§ WHAT TO WORK ON: Identify every line in the records below that contains the word "dABx", and copy each of those lines.

§ Collected data:
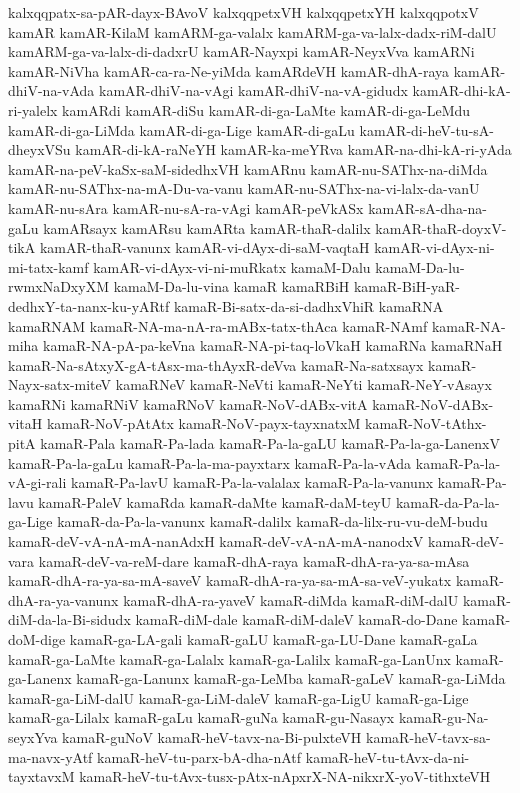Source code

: {kalxqqpatx-sa-pAR-dayx-BAvoV
kalxqqpetxVH
kalxqqpetxYH
kalxqqpotxV
kamAR
kamAR-KilaM
kamARM-ga-valalx
kamARM-ga-va-lalx-dadx-riM-dalU
kamARM-ga-va-lalx-di-dadxrU
kamAR-Nayxpi
kamAR-NeyxVva
kamARNi
kamAR-NiVha
kamAR-ca-ra-Ne-yiMda
kamARdeVH
kamAR-dhA-raya
kamAR-dhiV-na-vAda
kamAR-dhiV-na-vAgi
kamAR-dhiV-na-vA-gidudx
kamAR-dhi-kA-ri-yalelx
kamARdi
kamAR-diSu
kamAR-di-ga-LaMte
kamAR-di-ga-LeMdu
kamAR-di-ga-LiMda
kamAR-di-ga-Lige
kamAR-di-gaLu
kamAR-di-heV-tu-sA-dheyxVSu
kamAR-di-kA-raNeYH
kamAR-ka-meYRva
kamAR-na-dhi-kA-ri-yAda
kamAR-na-peV-kaSx-saM-sidedhxVH
kamARnu
kamAR-nu-SAThx-na-diMda
kamAR-nu-SAThx-na-mA-Du-va-vanu
kamAR-nu-SAThx-na-vi-lalx-da-vanU
kamAR-nu-sAra
kamAR-nu-sA-ra-vAgi
kamAR-peVkASx
kamAR-sA-dha-na-gaLu
kamARsayx
kamARsu
kamARta
kamAR-thaR-dalilx
kamAR-thaR-doyxV-tikA
kamAR-thaR-vanunx
kamAR-vi-dAyx-di-saM-vaqtaH
kamAR-vi-dAyx-ni-mi-tatx-kamf
kamAR-vi-dAyx-vi-ni-muRkatx
kamaM-Dalu
kamaM-Da-lu-rwmxNaDxyXM
kamaM-Da-lu-vina
kamaR
kamaRBiH
kamaR-BiH-yaR-dedhxY-ta-nanx-ku-yARtf
kamaR-Bi-satx-da-si-dadhxVhiR
kamaRNA
kamaRNAM
kamaR-NA-ma-nA-ra-mABx-tatx-thAca
kamaR-NAmf
kamaR-NA-miha
kamaR-NA-pA-pa-keVna
kamaR-NA-pi-taq-loVkaH
kamaRNa
kamaRNaH
kamaR-Na-sAtxyX-gA-tAsx-ma-thAyxR-deVva
kamaR-Na-satxsayx
kamaR-Nayx-satx-miteV
kamaRNeV
kamaR-NeVti
kamaR-NeYti
kamaR-NeY-vAsayx
kamaRNi
kamaRNiV
kamaRNoV
kamaR-NoV-dABx-vitA
kamaR-NoV-dABx-vitaH
kamaR-NoV-pAtAtx
kamaR-NoV-payx-tayxnatxM
kamaR-NoV-tAthx-pitA
kamaR-Pala
kamaR-Pa-lada
kamaR-Pa-la-gaLU
kamaR-Pa-la-ga-LanenxV
kamaR-Pa-la-gaLu
kamaR-Pa-la-ma-payxtarx
kamaR-Pa-la-vAda
kamaR-Pa-la-vA-gi-rali
kamaR-Pa-lavU
kamaR-Pa-la-valalax
kamaR-Pa-la-vanunx
kamaR-Pa-lavu
kamaR-PaleV
kamaRda
kamaR-daMte
kamaR-daM-teyU
kamaR-da-Pa-la-ga-Lige
kamaR-da-Pa-la-vanunx
kamaR-dalilx
kamaR-da-lilx-ru-vu-deM-budu
kamaR-deV-vA-nA-mA-nanAdxH
kamaR-deV-vA-nA-mA-nanodxV
kamaR-deV-vara
kamaR-deV-va-reM-dare
kamaR-dhA-raya
kamaR-dhA-ra-ya-sa-mAsa
kamaR-dhA-ra-ya-sa-mA-saveV
kamaR-dhA-ra-ya-sa-mA-sa-veV-yukatx
kamaR-dhA-ra-ya-vanunx
kamaR-dhA-ra-yaveV
kamaR-diMda
kamaR-diM-dalU
kamaR-diM-da-la-Bi-sidudx
kamaR-diM-dale
kamaR-diM-daleV
kamaR-do-Dane
kamaR-doM-dige
kamaR-ga-LA-gali
kamaR-gaLU
kamaR-ga-LU-Dane
kamaR-gaLa
kamaR-ga-LaMte
kamaR-ga-Lalalx
kamaR-ga-Lalilx
kamaR-ga-LanUnx
kamaR-ga-Lanenx
kamaR-ga-Lanunx
kamaR-ga-LeMba
kamaR-gaLeV
kamaR-ga-LiMda
kamaR-ga-LiM-dalU
kamaR-ga-LiM-daleV
kamaR-ga-LigU
kamaR-ga-Lige
kamaR-ga-Lilalx
kamaR-gaLu
kamaR-guNa
kamaR-gu-Nasayx
kamaR-gu-Na-seyxYva
kamaR-guNoV
kamaR-heV-tavx-na-Bi-pulxteVH
kamaR-heV-tavx-sa-ma-navx-yAtf
kamaR-heV-tu-parx-bA-dha-nAtf
kamaR-heV-tu-tAvx-da-ni-tayxtavxM
kamaR-heV-tu-tAvx-tusx-pAtx-nApxrX-NA-nikxrX-yoV-tithxteVH
}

§ ANSWER TO THIS EXERCISE:
kamaR-NoV-dABx-vitA
kamaR-NoV-dABx-vitaH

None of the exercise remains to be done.